Google: Morgan Stanley Cuts Rating; Sees Lower Margins?

Morgan Stanley analyst Scott Devitt this morning cut his rating on Google to Equal Weight from Overweight, reducing his price target on the stock to $600, from $645. He also trimmed his profit forecasts for the company: for 2011, he now expects $31.44 a share, down from $32.73; for 2012, his new forecast is $34.43, down from $36.07. And for 2013, he now projects $37.58, down from $38.44.

“Google is spending to innovate in social/local, retain talent, and to drive user adoption of key products, but those investments have uncertain ROI/payback periods,” he asserts in a research note.
Devitt sees several questions for the stock and the company.
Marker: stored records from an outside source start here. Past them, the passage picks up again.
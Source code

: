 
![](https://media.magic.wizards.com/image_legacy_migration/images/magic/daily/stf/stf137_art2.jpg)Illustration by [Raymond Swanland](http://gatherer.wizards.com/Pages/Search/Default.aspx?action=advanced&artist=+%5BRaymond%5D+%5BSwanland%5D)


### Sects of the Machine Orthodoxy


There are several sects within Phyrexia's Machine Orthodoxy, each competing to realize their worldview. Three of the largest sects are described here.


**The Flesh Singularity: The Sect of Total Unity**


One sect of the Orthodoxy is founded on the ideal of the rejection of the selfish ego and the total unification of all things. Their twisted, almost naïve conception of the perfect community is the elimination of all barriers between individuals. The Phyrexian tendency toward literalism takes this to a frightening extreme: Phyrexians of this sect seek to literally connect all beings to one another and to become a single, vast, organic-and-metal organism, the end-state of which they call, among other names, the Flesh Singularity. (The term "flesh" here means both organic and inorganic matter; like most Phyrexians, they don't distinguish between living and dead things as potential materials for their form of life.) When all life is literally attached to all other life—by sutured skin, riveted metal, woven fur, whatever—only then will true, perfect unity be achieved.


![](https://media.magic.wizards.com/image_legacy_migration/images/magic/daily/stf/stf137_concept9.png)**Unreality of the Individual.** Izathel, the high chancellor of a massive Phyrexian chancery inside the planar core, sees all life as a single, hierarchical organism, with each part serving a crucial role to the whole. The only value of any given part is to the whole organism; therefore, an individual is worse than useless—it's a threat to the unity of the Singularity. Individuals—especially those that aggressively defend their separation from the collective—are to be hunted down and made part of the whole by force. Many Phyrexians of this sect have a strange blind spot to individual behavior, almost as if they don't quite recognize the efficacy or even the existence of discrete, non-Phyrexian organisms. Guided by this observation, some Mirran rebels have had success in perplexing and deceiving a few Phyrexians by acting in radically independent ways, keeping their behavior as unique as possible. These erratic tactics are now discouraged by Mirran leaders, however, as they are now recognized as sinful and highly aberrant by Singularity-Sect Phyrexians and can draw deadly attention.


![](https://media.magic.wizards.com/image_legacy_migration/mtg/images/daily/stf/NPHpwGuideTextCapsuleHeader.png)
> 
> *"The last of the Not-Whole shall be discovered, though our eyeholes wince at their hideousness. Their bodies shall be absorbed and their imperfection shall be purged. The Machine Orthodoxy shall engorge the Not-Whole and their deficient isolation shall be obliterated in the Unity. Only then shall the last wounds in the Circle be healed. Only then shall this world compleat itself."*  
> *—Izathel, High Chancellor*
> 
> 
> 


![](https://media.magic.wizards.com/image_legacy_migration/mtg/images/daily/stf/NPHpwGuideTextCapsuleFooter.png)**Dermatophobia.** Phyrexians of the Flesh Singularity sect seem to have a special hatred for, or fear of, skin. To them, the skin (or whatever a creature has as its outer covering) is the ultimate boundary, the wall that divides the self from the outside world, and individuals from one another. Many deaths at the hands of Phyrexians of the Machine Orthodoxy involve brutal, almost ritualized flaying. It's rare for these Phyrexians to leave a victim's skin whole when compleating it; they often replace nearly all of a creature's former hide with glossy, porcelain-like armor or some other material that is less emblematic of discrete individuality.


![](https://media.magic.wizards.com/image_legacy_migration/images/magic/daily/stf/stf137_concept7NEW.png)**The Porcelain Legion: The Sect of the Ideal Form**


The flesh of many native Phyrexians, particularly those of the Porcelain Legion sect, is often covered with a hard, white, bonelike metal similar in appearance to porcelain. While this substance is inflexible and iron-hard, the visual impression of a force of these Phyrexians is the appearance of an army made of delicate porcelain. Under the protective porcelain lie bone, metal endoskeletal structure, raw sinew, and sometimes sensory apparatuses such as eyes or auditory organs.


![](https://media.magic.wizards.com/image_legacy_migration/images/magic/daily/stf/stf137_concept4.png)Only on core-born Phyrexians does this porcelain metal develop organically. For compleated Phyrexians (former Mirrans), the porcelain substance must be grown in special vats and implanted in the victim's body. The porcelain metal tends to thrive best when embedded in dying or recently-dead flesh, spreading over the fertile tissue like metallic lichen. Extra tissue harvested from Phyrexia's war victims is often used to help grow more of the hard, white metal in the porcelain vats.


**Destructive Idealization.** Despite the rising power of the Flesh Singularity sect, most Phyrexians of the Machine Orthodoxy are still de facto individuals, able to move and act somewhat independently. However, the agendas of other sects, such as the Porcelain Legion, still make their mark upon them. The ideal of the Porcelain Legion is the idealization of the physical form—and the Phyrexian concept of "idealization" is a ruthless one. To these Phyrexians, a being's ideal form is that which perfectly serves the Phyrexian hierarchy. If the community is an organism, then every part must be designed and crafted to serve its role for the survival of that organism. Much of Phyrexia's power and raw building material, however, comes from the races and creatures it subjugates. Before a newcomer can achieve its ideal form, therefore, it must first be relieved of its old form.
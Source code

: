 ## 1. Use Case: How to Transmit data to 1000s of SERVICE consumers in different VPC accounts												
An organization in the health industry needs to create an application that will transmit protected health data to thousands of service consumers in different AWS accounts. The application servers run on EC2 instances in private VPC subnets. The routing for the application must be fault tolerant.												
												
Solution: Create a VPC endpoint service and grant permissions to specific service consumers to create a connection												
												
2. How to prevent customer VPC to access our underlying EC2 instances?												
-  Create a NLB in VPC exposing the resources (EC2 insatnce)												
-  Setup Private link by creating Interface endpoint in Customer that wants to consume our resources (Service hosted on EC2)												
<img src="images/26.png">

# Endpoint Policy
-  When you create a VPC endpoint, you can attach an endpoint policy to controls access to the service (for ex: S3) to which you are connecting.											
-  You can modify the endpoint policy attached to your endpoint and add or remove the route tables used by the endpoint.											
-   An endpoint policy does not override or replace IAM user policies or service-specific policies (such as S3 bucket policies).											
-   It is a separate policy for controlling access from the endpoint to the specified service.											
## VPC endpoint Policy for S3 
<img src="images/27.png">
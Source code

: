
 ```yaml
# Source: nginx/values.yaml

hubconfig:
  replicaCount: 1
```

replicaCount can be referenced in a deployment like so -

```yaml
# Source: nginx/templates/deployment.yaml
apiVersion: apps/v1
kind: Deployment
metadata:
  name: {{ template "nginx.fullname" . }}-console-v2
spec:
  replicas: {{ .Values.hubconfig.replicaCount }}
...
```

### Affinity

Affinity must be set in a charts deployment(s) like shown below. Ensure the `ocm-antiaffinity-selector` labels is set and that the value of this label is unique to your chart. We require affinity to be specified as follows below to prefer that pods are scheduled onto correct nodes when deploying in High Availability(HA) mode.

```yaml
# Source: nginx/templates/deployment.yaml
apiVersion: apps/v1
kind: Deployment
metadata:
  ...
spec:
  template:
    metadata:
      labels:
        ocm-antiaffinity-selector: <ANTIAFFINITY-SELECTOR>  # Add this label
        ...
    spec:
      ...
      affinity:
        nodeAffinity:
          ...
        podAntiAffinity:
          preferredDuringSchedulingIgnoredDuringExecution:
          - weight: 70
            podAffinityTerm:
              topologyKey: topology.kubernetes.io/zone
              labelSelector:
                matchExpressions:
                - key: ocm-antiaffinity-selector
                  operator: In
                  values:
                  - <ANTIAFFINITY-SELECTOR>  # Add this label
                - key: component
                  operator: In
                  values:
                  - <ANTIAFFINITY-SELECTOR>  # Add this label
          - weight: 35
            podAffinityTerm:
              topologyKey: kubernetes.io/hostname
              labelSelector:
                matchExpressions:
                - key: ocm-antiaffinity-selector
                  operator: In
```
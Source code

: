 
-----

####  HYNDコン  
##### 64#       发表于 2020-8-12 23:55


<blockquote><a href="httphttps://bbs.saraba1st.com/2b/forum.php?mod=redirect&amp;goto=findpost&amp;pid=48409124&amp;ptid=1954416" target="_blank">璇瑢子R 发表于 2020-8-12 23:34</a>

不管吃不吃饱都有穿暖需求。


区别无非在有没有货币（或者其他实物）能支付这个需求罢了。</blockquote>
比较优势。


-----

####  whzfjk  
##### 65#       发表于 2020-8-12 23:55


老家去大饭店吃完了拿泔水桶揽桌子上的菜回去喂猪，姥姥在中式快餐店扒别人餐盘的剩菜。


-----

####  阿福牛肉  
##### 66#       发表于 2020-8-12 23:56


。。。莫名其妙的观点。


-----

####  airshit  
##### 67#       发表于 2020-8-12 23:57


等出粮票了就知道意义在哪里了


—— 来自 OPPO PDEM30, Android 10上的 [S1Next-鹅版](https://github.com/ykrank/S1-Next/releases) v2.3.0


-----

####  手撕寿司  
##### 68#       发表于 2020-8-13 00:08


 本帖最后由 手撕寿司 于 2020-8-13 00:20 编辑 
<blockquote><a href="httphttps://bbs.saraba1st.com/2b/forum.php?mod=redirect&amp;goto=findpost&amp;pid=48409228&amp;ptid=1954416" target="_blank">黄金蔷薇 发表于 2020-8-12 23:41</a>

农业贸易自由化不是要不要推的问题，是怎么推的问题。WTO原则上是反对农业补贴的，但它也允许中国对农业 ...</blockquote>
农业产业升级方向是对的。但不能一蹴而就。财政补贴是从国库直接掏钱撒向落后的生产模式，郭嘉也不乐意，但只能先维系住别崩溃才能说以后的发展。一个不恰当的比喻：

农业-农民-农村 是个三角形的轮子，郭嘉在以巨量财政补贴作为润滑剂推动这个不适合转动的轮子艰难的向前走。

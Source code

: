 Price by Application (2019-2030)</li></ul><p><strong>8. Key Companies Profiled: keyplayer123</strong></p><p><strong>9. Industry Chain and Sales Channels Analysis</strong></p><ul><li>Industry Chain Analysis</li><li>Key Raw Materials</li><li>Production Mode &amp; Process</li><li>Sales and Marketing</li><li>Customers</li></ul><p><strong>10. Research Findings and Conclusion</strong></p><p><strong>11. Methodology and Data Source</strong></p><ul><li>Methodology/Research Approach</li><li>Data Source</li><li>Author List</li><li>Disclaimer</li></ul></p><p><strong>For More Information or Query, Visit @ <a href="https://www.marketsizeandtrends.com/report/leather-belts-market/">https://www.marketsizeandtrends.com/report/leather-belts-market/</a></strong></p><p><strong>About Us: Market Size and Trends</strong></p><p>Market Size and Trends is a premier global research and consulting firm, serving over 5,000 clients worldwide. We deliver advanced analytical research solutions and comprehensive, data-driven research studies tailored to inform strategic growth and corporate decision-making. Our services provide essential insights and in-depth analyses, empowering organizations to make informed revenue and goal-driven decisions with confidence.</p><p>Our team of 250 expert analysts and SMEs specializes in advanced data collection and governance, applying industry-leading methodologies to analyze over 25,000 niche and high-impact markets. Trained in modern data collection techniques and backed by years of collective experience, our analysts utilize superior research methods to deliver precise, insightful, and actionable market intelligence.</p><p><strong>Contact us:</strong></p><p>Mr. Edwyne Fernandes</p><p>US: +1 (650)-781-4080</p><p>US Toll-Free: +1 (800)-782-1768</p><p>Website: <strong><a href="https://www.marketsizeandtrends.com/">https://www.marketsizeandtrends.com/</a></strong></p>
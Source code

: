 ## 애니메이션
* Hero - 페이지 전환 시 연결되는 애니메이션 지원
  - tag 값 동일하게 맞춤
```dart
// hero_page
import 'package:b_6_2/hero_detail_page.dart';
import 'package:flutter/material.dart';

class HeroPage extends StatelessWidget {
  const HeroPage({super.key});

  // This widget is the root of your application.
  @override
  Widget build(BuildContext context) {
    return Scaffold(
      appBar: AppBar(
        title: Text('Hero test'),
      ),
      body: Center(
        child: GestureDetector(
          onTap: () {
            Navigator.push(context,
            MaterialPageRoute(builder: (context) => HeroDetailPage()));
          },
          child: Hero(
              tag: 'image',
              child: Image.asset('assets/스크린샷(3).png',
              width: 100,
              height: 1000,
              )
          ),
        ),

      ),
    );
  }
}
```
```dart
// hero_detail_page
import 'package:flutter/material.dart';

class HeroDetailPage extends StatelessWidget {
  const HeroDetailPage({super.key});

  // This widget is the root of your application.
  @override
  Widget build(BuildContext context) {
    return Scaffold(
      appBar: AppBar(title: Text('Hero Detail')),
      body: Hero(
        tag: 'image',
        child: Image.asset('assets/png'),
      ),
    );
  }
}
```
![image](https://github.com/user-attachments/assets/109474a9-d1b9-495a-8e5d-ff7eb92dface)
And he offers some answers bulls may not like:
  • Will margins decline from here? Yes, he says. “Given Google’s aggressive hiring plans, rising compensation expense, and significant advertising spend on Chrome and other Google products, we expect EBITDA margin to decline in 2011  and 2012.
  • Will “newer” businesses drive near-term revenue outperformance? No, says Devitt. “We believe the consensus is too optimistic on the net revenue contribution of newer businesses, such as DoubleClick, YouTube, AdMob, Android Market and mobile search,” he writes. “In 2011, we expect search and contextual ads to contribute ~90% of Google’s net revenue.”
  • Will investments in local eCommerce and/or social pay-off? Too early to tell, he says.”We are encouraged by early progress of Google Plus and Google Offers, but Google faces stiff competition from incumbents who have first mover advantage. The pay-offs of such endeavors may be longer-term.”